When the Best Coffee Wasn’t Meant for Us

Kenya grows some of the finest coffee.
That part is not in question.

What is often misunderstood is who that coffee was meant for.


For most of its history, coffee in Kenya was never grown with Kenyans in mind. Like tea, like roses, like so many other so-called “cash crops,” coffee was cultivated for export — first under colonial rule, and then carried forward through post-independence systems that barely shifted the logic of who produces and who consumes.

Farmers worked the land. Carefully. Skillfully. Generationally.

But the finished product — the roasted, branded, beautifully packaged coffee — was destined for Europe, and later other parts of the world. Kenyan coffee became something to be celebrated abroad, while remaining strangely absent at home.

Tea became the daily ritual.
Coffee became the commodity.

For a long time, if Kenyans wanted to drink coffee the way the world drank Kenyan coffee, they often had to buy it back — processed, packaged, and priced far beyond what most people could reasonably afford.

The irony is almost too neat: grow it here, export it there, re-import it later at a premium.

This wasn’t an accident.


During the colonial period, Africans were largely restricted — and at times outright prohibited — from growing coffee. It was reserved for white settlers, tightly regulated, closely controlled. When those restrictions were eventually lifted, African farmers entered systems that still prioritized export quality, foreign buyers, and global markets over local consumption.

The infrastructure was never built for Kenyans to drink their own coffee.


So when Kenyans began to embrace coffee — particularly in urban centers — it didn’t arrive as a familiar, everyday drink.

It came wrapped in aspiration.
Sometimes imported.
Often expensive.

Something you encountered in hotels, airports, or Western-styled cafés. Not necessarily at home. And not necessarily as part of daily life.

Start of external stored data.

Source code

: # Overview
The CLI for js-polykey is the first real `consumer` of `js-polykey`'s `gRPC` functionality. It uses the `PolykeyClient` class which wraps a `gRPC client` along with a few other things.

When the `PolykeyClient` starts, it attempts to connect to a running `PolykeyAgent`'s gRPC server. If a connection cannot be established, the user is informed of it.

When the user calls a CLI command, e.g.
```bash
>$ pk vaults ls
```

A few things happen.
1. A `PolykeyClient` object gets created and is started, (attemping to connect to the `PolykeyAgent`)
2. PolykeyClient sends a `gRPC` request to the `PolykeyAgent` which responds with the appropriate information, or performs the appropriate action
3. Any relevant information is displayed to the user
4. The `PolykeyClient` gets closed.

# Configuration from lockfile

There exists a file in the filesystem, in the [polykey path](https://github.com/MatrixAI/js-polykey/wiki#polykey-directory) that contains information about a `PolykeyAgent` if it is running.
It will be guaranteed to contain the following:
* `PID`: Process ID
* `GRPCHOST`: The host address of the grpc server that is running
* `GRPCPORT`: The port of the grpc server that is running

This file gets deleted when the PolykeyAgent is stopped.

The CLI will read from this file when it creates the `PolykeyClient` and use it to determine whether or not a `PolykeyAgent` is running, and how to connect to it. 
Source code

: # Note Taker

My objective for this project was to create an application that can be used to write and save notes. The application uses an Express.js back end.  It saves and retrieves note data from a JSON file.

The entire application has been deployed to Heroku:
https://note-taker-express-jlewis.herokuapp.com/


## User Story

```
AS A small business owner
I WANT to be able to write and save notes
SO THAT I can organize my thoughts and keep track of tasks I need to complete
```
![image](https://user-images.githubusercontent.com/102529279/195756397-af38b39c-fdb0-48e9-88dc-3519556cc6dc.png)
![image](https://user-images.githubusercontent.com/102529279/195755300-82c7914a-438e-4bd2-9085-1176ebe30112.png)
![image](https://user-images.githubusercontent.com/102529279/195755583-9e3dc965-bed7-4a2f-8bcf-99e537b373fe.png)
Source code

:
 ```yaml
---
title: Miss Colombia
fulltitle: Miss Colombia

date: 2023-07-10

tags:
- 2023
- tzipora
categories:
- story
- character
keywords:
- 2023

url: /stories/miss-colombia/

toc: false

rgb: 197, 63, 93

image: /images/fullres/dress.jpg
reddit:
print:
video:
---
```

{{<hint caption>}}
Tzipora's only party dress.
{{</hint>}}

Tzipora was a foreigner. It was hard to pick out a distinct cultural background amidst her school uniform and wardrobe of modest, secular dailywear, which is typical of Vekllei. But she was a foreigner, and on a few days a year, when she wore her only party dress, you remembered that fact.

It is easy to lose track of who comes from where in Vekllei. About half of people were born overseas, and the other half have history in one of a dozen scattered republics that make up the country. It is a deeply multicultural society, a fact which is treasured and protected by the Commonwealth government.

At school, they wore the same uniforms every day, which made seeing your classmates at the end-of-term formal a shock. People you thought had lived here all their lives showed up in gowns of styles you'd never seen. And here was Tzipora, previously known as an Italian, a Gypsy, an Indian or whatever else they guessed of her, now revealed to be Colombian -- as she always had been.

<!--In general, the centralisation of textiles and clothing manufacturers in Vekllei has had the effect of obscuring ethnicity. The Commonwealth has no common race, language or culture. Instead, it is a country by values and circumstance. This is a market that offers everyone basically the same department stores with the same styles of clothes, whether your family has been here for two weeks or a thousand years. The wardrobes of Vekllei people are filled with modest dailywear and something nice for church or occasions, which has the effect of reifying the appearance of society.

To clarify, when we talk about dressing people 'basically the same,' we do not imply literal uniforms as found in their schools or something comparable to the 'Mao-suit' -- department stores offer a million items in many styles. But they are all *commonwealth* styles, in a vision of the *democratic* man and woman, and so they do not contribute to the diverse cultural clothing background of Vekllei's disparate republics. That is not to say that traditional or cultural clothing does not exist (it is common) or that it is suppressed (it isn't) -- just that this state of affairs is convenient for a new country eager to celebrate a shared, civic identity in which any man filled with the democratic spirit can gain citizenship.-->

Meanwhile, Kenyan beans were winning awards abroad.

Over time, things began to shift — slowly, and importantly. A local café culture emerged. Independent roasters began experimenting. Young Kenyans started reclaiming coffee as something that belonged to them too — not just something they exported and admired from a distance.

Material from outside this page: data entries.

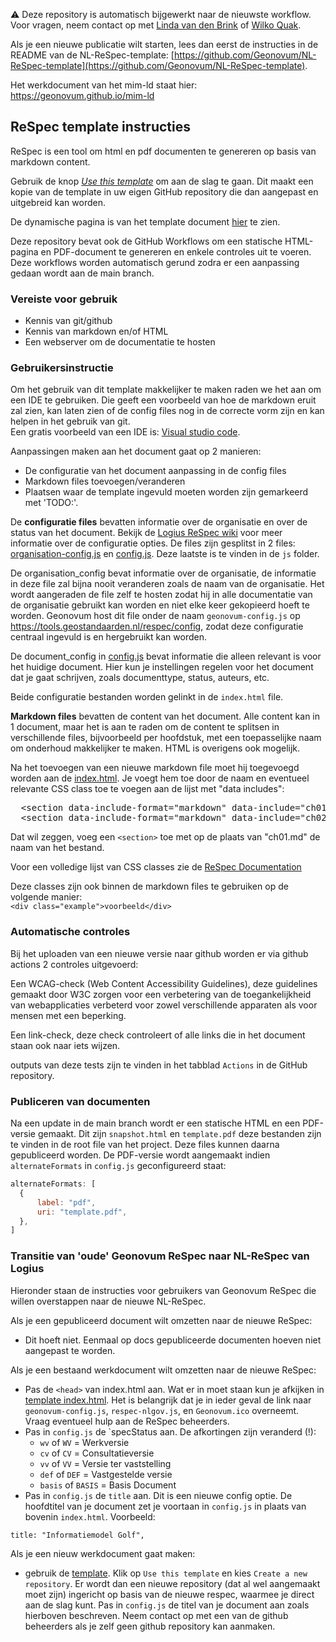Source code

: ⚠️ Deze repository is automatisch bijgewerkt naar de nieuwste workflow.
Voor vragen, neem contact op met [Linda van den Brink](mailto:l.vandenbrink@geonovum.nl) of [Wilko Quak](mailto:w.quak@geonovum.nl).

Als je een nieuwe publicatie wilt starten, lees dan eerst de instructies in de README van de NL-ReSpec-template:
[https://github.com/Geonovum/NL-ReSpec-template](https://github.com/Geonovum/NL-ReSpec-template).

Het werkdocument van het mim-ld staat hier:
<https://geonovum.github.io/mim-ld>


## ReSpec template instructies

ReSpec is een tool om html en pdf documenten te genereren op basis van markdown content.

Gebruik de knop [_Use this template_](https://github.com/Geonovum/NL-ReSpec-GN-template/generate) om aan de slag te gaan. Dit maakt een kopie van de template in uw eigen GitHub repository die dan aangepast en uitgebreid kan worden.

De dynamische pagina is van het template document [hier](https://geonovum.github.io/NL-ReSpec-GN-template/) te zien.

Deze repository bevat ook de GitHub Workflows om een statische HTML-pagina en PDF-document te genereren en enkele controles uit te voeren. Deze workflows worden automatisch gerund zodra er een aanpassing gedaan wordt aan de main branch.

### Vereiste voor gebruik
- Kennis van git/github
- Kennis van markdown en/of HTML
- Een webserver om de documentatie te hosten

### Gebruikersinstructie
Om het gebruik van dit template makkelijker te maken raden we het aan om een IDE te gebruiken. Die geeft een voorbeeld van hoe de markdown eruit zal zien, kan laten zien of de config files nog in de correcte vorm zijn en kan helpen in het gebruik van git.  
Een gratis voorbeeld van een IDE is: [Visual studio code](https://code.visualstudio.com/).

Aanpassingen maken aan het document gaat op 2 manieren:
- De configuratie van het document aanpassing in de config files
- Markdown files toevoegen/veranderen
- Plaatsen waar de template ingevuld moeten worden zijn gemarkeerd met 'TODO:'.

De **configuratie files** bevatten informatie over de organisatie en over 
de status van het document. Bekijk de [Logius ReSpec wiki](https://github.com/Logius-standaarden/respec/wiki) 
voor meer informatie over de configuratie opties. De files zijn gesplitst in 2 files:
[organisation-config.js](https://github.com/Geonovum/NL-ReSpec-GN-beheer/tree/9a606242041171dbf507c439863e4ffb94701463/js) en [config.js](js/config.js).
Deze laatste is te vinden in de `js` folder.

De organisation_config bevat informatie over de organisatie, de informatie in deze file 
zal bijna nooit veranderen zoals de naam van de organisatie. Het wordt aangeraden de file 
zelf te hosten zodat hij in alle documentatie van de organisatie gebruikt kan worden en
niet elke keer gekopieerd hoeft te worden. Geonovum host dit file onder de naam `geonovum-config.js` op https://tools.geostandaarden.nl/respec/config, zodat deze configuratie centraal ingevuld is en hergebruikt kan worden. 

De document_config in [config.js](js/config.js) bevat informatie die alleen relevant is voor het huidige document. Hier kun je instellingen regelen voor het document dat je gaat schrijven, zoals documenttype, status, auteurs, etc. 

Beide configuratie bestanden worden gelinkt in de `index.html` file.

**Markdown files** bevatten de content van het document. Alle content
kan in 1 document, maar het is aan te raden om de content te splitsen
in verschillende files, bijvoorbeeld per hoofdstuk, met een toepasselijke naam om onderhoud 
makkelijker te maken. HTML is overigens ook mogelijk.

Na het toevoegen van een nieuwe markdown file moet hij toegevoegd worden
aan de [index.html](index.html). Je voegt hem toe door de naam en eventueel relevante CSS class 
toe te voegen aan de lijst met "data includes":

<pre>
  &lt;section data-include-format="markdown" data-include="ch01.md" class="informative">&lt;/section>
  &lt;section data-include-format="markdown" data-include="ch02.md">&lt;/section>
</pre>

Dat wil zeggen, voeg een `<section>` toe met op de plaats van "ch01.md" de naam van het bestand. 

Voor een volledige lijst van CSS classes zie de [ReSpec Documentation](https://respec.org/docs/#css-classes)

Deze classes zijn ook binnen de markdown files te gebruiken op de volgende manier:  
```<div class="example">voorbeeld</div>```

### Automatische controles
Bij het uploaden van een nieuwe versie naar github worden er via github actions 2 controles 
uitgevoerd:  

Een WCAG-check (Web Content Accessibility Guidelines), deze guidelines
gemaakt door W3C zorgen voor een verbetering van de toegankelijkheid
van webapplicaties verbeterd voor zowel verschillende apparaten 
als voor mensen met een beperking.

Een link-check, deze check controleert of alle links die in het 
document staan ook naar iets wijzen.

outputs van deze tests zijn te vinden in het tabblad `Actions` in de GitHub repository.

### Publiceren van documenten
Na een update in de main branch wordt er een statische HTML en een PDF-versie gemaakt.
Dit zijn `snapshot.html` en `template.pdf` deze bestanden zijn te vinden in de root file van het project. Deze files kunnen daarna gepubliceerd worden.
De PDF-versie wordt aangemaakt indien `alternateFormats` in `config.js` geconfigureerd staat:
```js
alternateFormats: [
  {
	  label: "pdf",
	  uri: "template.pdf",
  },
]
```

### Transitie van 'oude' Geonovum ReSpec naar NL-ReSpec van Logius

Hieronder staan de instructies voor gebruikers van Geonovum ReSpec die willen overstappen naar de nieuwe NL-ReSpec. 

Als je een gepubliceerd document wilt omzetten naar de nieuwe ReSpec:
- Dit hoeft niet. Eenmaal op docs gepubliceerde documenten hoeven niet aangepast te worden.

Als je een bestaand werkdocument wilt omzetten naar de nieuwe ReSpec:
- Pas de `<head>` van index.html aan. Wat er in moet staan kun je afkijken in [template index.html](https://github.com/Geonovum/NL-ReSpec-GN-template/blob/main/index.html). Het is belangrijk dat je in ieder geval de link naar `geonovum-config.js`, `respec-nlgov.js`, en `Geonovum.ico` overneemt. Vraag eventueel hulp aan de ReSpec beheerders.
 - Pas in `config.js` de `specStatus aan. De afkortingen zijn veranderd (!): 
   - `wv` of `WV` = Werkversie
   - `cv` of `CV` = Consultatieversie
   - `vv` of `VV` = Versie ter vaststelling
   - `def` of `DEF` = Vastgestelde versie
   - `basis` of `BASIS` = Basis Document
- Pas in `config.js` de `title` aan. Dit is een nieuwe config optie. De hoofdtitel van je document zet je voortaan in `config.js` in plaats van bovenin `index.html`. Voorbeeld: 

`title: "Informatiemodel Golf",`

Als je een nieuw werkdocument gaat maken: 
- gebruik de [template](https://github.com/Geonovum/NL-ReSpec-GN-template). Klik op `Use this template` en kies `Create a new repository`. Er wordt dan een nieuwe repository (dat al wel aangemaakt moet zijn) ingericht op basis van de nieuwe respec, waarmee je direct aan de slag kunt. Pas in `config.js` de titel van je document aan zoals hierboven beschreven. Neem contact op met een van de github beheerders als je zelf geen github repository kan aanmaken.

But the history still matters.

Because it explains why Kenyan coffee could be world-famous and yet felt oddly disconnected from everyday Kenyan life. Why pride and irony sit side by side in the same cup. Why drinking Kenyan coffee — whether in Nairobi, London, or the diaspora — is never just about taste.

It’s about access.
It’s about ownership.
It’s about finally being invited to the table where your labor has always fed others.

At Jamin Coffee, we hold that history with care.

Not to dwell in it, but to understand it — and to move forward with intention.

Because honoring where coffee comes from also means asking who gets to enjoy it, who benefits from it, and how we build something more rooted, more equitable, and more human.

We carry this history with care — not as a grievance, but as a grounding. We embrace the opportunities we have today. To build partnerships across borders without forgetting the hands, the soil, and the stories that made it all possible. The future of Kenyan coffee is bright, and we’re excited to help shape it — rooted in memory, open to collaboration, and guided by respect.